Che questo modo di praticare la caccia assomigli più a un allevamento, lo si può comprendere dando un’occhiata al cibo che si trova nei boschi: alle schiere di cervi affamati vengono offerti mais, avena, mele, avanzi di pane o addirittura cioccolatini scartati dal produttore in fase di controllo di qualità. Persino le mangiatoie di fieno, a prima vista innocue, interferiscono con l’equilibrio naturale e determinano un aumento della selvaggina. Con le quantità di cibo che i cacciatori scaricano nel bosco di potrebbero tranquillamente allevare questi animali nelle stalle. Pubblicamente i cacciatori si uniscono al coro di lamentele sui danni provocati dai cinghiali nei giardini delle case e nei vigneti. Gli accusati di comodo sono i cambiamenti climatici, con gli inverni miti, e le coltivazioni di mais.
Anche caprioli e cervi vengono rimpinzati a dovere, in modo che il loro numero non diminuisca. E lo si capisce dalle statistiche sugli incidenti che coinvolgono la fauna selvatica, in cui restano uccisi più caprioli di quanti dovrebbero essercene in natura.
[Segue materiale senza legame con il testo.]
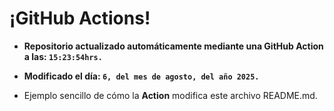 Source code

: # ¡GitHub Actions!
* **Repositorio actualizado automáticamente mediante una GitHub Action a las: `15:23:54hrs.`**
* **Modificado el día: `6, del mes de agosto, del año 2025.`**

* Ejemplo sencillo de cómo la **Action** modifica este archivo README.md.
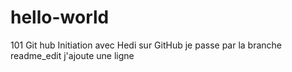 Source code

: # hello-world
101 Git hub
Initiation avec Hedi sur GitHub
je passe par la branche readme_edit
j'ajoute une ligne
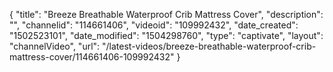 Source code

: {
    "title": "Breeze Breathable Waterproof Crib Mattress Cover",
    "description": "",
    "channelid": "114661406",
    "videoid": "109992432",
    "date_created": "1502523101",
    "date_modified": "1504298760",
    "type": "captivate",
    "layout": "channelVideo",
    "url": "\/latest-videos\/breeze-breathable-waterproof-crib-mattress-cover\/114661406-109992432"
} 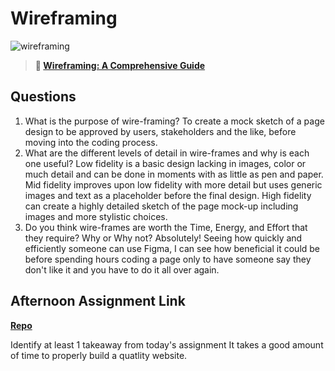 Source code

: # Wireframing

![wireframing](https://bcw.blob.core.windows.net/public/img/courses/2293087935019893)

> **📖 [Wireframing: A Comprehensive Guide](https://codeworksacademy.com/fs-student-guide/resources/wk1/06-Wireframing)**

## Questions

1. What is the purpose of wire-framing? 
To create a mock sketch of a page design to be approved by users, stakeholders and the like, before moving into the coding process.
2. What are the different levels of detail in wire-frames and why is each one useful?
Low fidelity is a basic design lacking in images, color or much detail and can be done in moments with as little as pen and paper. Mid fidelity improves upon low fidelity with more detail but uses generic images and text as a placeholder before the final design. High fidelity can create a highly detailed sketch of the page mock-up including images and more stylistic choices.
3. Do you think wire-frames are worth the Time, Energy, and Effort that they require? Why or Why not?
Absolutely! Seeing how quickly and efficiently someone can use Figma, I can see how beneficial it could be before spending hours coding a page only to have someone say they don't like it and you have to do it all over again.
## Afternoon Assignment Link

**[Repo](https://github.com/bcrossley712/johnDeereClone)**

Identify at least 1 takeaway from today's assignment
It takes a good amount of time to properly build a quatlity website.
Questa situazione ha pesanti ripercussioni sugli alberi perché a fine inverno cervi e compari hanno una fame irrefrenabile. Ciò che suona come un paradosso ha una spiegazione scientifica: normalmente gli erbivori nei periodi di freddo pungente vanno in letargo, e in certi casi la temperatura corporea si abbassa addirittura sotto i 20 gradi. Se gli animali vengono nutriti, i processi digestivi la fanno risalire e il tasso metabolico aumenta vertiginosamente. Quindi il mangime stimola la fame: per un capriolo significa che giornalmente deve assumere un chilo e mezzo del cibo che gli piace di più, cioè le gemme delle piante caduche. Sui rami degli alberelli più bassi arriva comodamente e lì trova le gemme apicali, che sono le più grosse e nutrienti. E se il capriolo se le mangia, l’albero ha chiuso.